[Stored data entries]

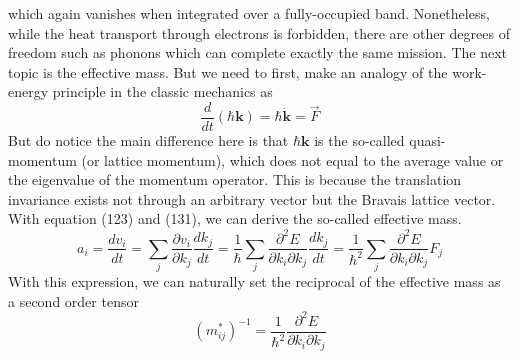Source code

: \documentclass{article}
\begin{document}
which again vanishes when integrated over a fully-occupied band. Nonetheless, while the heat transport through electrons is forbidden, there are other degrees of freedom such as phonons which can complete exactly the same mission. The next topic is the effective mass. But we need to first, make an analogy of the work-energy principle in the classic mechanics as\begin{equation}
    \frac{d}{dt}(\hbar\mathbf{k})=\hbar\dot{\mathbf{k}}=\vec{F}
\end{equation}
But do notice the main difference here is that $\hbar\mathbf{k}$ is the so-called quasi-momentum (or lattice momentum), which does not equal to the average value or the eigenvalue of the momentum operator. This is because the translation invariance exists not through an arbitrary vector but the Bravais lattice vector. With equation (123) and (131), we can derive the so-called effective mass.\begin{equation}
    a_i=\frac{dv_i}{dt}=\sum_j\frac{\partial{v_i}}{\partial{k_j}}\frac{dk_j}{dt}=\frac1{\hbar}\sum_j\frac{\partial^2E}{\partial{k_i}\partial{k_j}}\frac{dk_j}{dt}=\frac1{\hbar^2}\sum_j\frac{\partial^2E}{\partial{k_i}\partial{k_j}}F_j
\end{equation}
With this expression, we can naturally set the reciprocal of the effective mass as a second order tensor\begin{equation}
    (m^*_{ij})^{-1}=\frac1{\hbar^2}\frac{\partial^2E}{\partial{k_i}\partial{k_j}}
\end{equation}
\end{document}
...
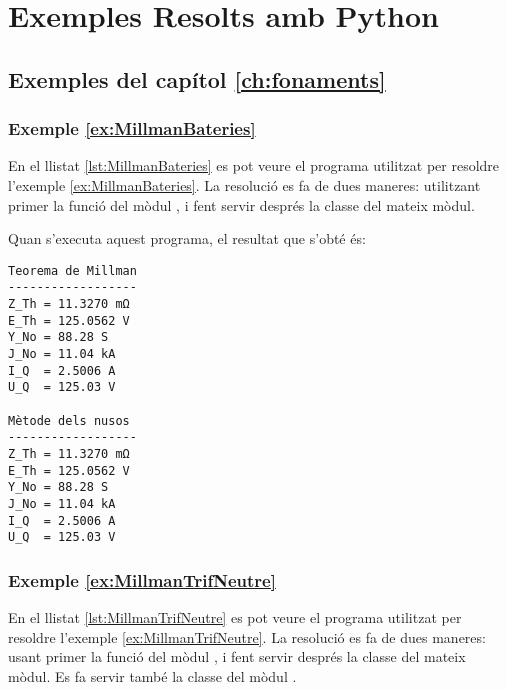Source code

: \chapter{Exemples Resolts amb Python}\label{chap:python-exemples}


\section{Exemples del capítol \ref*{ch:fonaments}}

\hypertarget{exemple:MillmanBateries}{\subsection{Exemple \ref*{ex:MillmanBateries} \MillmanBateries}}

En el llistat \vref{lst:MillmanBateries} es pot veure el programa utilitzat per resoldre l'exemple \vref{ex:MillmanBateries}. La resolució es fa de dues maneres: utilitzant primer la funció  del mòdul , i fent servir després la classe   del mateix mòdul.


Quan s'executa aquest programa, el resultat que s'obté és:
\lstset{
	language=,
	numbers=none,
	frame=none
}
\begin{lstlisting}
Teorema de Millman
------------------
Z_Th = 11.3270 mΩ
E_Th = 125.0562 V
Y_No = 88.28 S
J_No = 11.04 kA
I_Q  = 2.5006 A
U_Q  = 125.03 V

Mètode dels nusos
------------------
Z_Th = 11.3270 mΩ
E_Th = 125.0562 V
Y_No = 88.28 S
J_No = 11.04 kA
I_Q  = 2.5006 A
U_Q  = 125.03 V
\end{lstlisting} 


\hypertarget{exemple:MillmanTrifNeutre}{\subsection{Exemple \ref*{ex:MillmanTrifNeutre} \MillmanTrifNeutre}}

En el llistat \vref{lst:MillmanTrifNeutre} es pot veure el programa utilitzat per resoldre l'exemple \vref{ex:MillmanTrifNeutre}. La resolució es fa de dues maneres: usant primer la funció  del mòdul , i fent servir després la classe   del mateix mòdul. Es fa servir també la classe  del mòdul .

▶ What is needed
A single figure, please: the number of lines in the data that hold the string "subsection".

▶ Finished exercise
2